Ryan, like all coaches, will go as far as his quarterback will lead him. As we saw with Aaron Rodgers, who morphed into a singular assassin on the way to a Super Bowl title, good (if not great) QB play is essential. Mark Sanchez (or Sanchise, if you prefer) has been blasted lately because, well, I don’t really know why. He posed for a magazine, and Rodgers saw fit to maim him on radio for it. Quarterbacks, often vain by dint of their pay, their looks, and the appeal of being the leader of an NFL team (which only 32 men on Earth can scribble on their W-2), have swapped sweats for sweaters for photo shoots for as long as I can recall.
What Sanchez has, beyond being handsome, are four road playoff wins before his 25th birthday. And that – forgive the cliché – is nothing to sneeze at. No QB in NFL history has done that, which speaks to Mark’s mettle in the huddle. Maybe the Jets are best served by losing their division, considering how comfy they are with road jerseys, planes, buses, and hotel buffets.
But it invariably comes back to Ryan, who has backed his bombast with appearances in the last two AFC title games. He put himself in a perilous position by being successful so quickly and by telling everyone who will listen that the Super Bowl is the mandate in the Meadowlands.
The jokes, the foot fetish videos, the wig wearing with his brother, are fun when you win. Indeed, Dr. Scholl’s may offer a sponsorship deal if he delivers a Super Bowl win for the fans. But deliver he must.
Ryan surely knows that he can go from fun to bum in – forgive the next cliché – a New York minute. Remember Manginius? The young coach (a Belichick disciple, no less) came to the Jets backed by the bona fides of success. Groomed by Belichick, we called Eric Mangini a can’t-miss. Until, of course, he missed. Then his ornery, borrowed-from-Bill style of secrecy, cloaking injuries, and monosyllabic retorts to the New York media was no longer seen as the template for success.
Joe Girardi struggled with the press when pressed about injuries and such, regurgitating the fiery style that got him fired from the Marlins. Proving to be a quick learner, G.I. Joe adopted a more earnest and honest approach and won the World Series his second year, which, in YankeeLand, gave him about a three-year grace period before he’s expected to win another.

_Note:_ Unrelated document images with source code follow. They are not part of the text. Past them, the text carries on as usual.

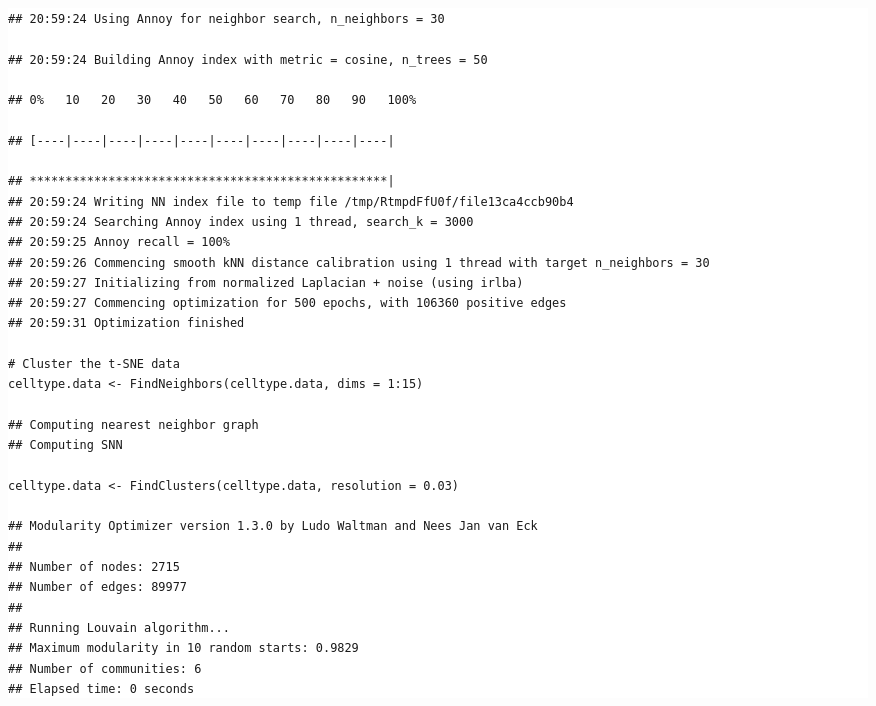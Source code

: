     ## 20:59:24 Using Annoy for neighbor search, n_neighbors = 30

    ## 20:59:24 Building Annoy index with metric = cosine, n_trees = 50

    ## 0%   10   20   30   40   50   60   70   80   90   100%

    ## [----|----|----|----|----|----|----|----|----|----|

    ## **************************************************|
    ## 20:59:24 Writing NN index file to temp file /tmp/RtmpdFfU0f/file13ca4ccb90b4
    ## 20:59:24 Searching Annoy index using 1 thread, search_k = 3000
    ## 20:59:25 Annoy recall = 100%
    ## 20:59:26 Commencing smooth kNN distance calibration using 1 thread with target n_neighbors = 30
    ## 20:59:27 Initializing from normalized Laplacian + noise (using irlba)
    ## 20:59:27 Commencing optimization for 500 epochs, with 106360 positive edges
    ## 20:59:31 Optimization finished

    # Cluster the t-SNE data
    celltype.data <- FindNeighbors(celltype.data, dims = 1:15)

    ## Computing nearest neighbor graph
    ## Computing SNN

    celltype.data <- FindClusters(celltype.data, resolution = 0.03)

    ## Modularity Optimizer version 1.3.0 by Ludo Waltman and Nees Jan van Eck
    ## 
    ## Number of nodes: 2715
    ## Number of edges: 89977
    ## 
    ## Running Louvain algorithm...
    ## Maximum modularity in 10 random starts: 0.9829
    ## Number of communities: 6
    ## Elapsed time: 0 seconds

It’s not an exact analogy, but in many ways the Jets are like the Mets and the Giants are like the Yankees. Not only do fans of one almost always love the other, historically speaking, one team is in turmoil and ending hollow seasons in December, while the other wins with quiet, corporate nobility. The Giants have won three Super Bowls since Namath jogged out the Orange Bowl, his index finger wiggled toward the South Florida stars. And I’m quite sure Giants fans remind Jets fans of this. The fact that they also beat the Jets’ most loathed foe (and thus thwarting their perfect season) doesn’t help, either.
Ryan promised to be the equalizer, assuring us he will be Barack Obama’s house guest, sans reelection. He can get away with another playoff run short of the Super Bowl, but after that the clock will officially tick on his tenure. And if he doesn’t make the playoffs, he may want to slap the dust off his résumé. You’d be amazed by how quickly the group hug dissolves in a matter of months.
It feels Jets fans are still spellbound by Rex Ryan, ensconced in a long honeymoon with a man who has led the team a long way, but not far enough. If Ryan doesn’t deliver soon – let’s give him until the 2012 season – his histrionics won’t be so clever anymore. He will go from cherubic to chubby, from worshiped to worthless, and from head coach to an anonymous coordinator for a 1-15 franchise. That wouldn’t be too funny, even to the resident clown of our town.